For example, if I look for a new job, there is no way I will apply to Google
(I say if because I see no reason to look for a new job).

------
tptacek
This is an extremely fucked up process. Can it possibly still work this way at
Google, where a reference collected years ago remains on file and a live part
of qualification today?

To everyone else: talk to your references about what you want them to say!
Don't just ask for a reference and leave it at that. Treat explicit reference
checks like the formality that they are; you have no special obligation to
present a super true, clear picture of your experience with your reference.
Just make sure the reference gets you to "yes".

Serious reference checks usually aren't explicit (like, "give us a list of 3
people for references"), precisely because everyone with career skills knows
to coach their references. In fact, because so many references are coached,
negative feedback looks especially bad in them.

My favorite part of this story is that a major lesson this hiring manager
learned from the process was to groom reference feedback for the offer
committee, just further exposing what a farce explicit reference checks are in
reality.

Hiring managers: the other big lesson here is, don't do things the way Google
does them. It works for Google because there's so much cachet and stability
associated with Google that they can afford to randomly turn down qualified
applicants. You're unlikely to be in the same situation.

------
throwawaygoogs
Many years ago, I was approached by a Google recruiter for a position. After a
couple of phone screens and a brief onsite, I returned for a ~4 hour set of
interviews. After the last interview, with someone who would have been my peer
if hired, she starts asking me about my background: where I'm from, what I
studied in college, and __if I was Jewish __(!?).

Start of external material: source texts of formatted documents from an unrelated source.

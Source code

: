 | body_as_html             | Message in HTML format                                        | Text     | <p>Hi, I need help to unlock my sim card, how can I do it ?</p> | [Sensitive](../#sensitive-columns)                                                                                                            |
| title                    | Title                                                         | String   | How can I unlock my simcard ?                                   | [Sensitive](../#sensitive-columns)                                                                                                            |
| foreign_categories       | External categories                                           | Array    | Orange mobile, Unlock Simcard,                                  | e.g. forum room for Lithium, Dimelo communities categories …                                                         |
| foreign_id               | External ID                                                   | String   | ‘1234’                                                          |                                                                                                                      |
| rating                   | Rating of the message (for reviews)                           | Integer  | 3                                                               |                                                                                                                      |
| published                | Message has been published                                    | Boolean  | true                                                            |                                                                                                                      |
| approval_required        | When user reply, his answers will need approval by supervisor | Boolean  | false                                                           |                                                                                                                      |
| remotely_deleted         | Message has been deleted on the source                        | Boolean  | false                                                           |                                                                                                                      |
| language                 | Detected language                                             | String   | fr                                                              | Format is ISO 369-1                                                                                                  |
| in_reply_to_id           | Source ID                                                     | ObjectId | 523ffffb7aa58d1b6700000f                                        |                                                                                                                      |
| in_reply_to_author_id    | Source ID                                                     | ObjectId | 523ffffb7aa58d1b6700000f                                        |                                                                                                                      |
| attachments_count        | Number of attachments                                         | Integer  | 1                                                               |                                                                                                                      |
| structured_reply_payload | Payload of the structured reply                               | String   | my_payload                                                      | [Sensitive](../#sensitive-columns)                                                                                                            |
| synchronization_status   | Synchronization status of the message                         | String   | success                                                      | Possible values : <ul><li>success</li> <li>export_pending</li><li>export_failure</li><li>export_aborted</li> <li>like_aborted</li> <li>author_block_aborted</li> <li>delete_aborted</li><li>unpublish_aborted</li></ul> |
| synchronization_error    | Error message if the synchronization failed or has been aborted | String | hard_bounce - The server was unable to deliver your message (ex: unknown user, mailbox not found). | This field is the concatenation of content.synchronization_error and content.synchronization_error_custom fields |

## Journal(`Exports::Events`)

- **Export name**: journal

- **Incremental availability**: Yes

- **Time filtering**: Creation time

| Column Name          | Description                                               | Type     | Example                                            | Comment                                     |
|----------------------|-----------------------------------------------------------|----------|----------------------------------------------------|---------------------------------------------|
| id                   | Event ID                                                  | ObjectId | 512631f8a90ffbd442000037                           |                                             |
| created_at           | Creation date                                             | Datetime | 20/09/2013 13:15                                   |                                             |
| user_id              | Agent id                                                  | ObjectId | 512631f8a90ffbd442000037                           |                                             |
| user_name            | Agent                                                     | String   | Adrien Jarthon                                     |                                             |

I believe she was Jewish and she said this in a fairly congenial way, but
nonetheless I was somewhat shocked. I then thought "well gee, guess I'm going
to get an offer". Nope -- more recruiter BS about headcount, whether they had
the budget, etc. and the finally a "not a good fit at this time" call with no
other feedback.

Their interview process is terrible for candidates and seems nearly _designed_
to make the 90% of people they jerk around before saying no to believe all the
stereotypes that Googlers are all self-entitled, aloof, 1%-ers. (I have a
number of close friends @ Google, but geez the organization seems to
practically revel in opportunities to make itself look bad and the hiring
process makes it look sooo bad).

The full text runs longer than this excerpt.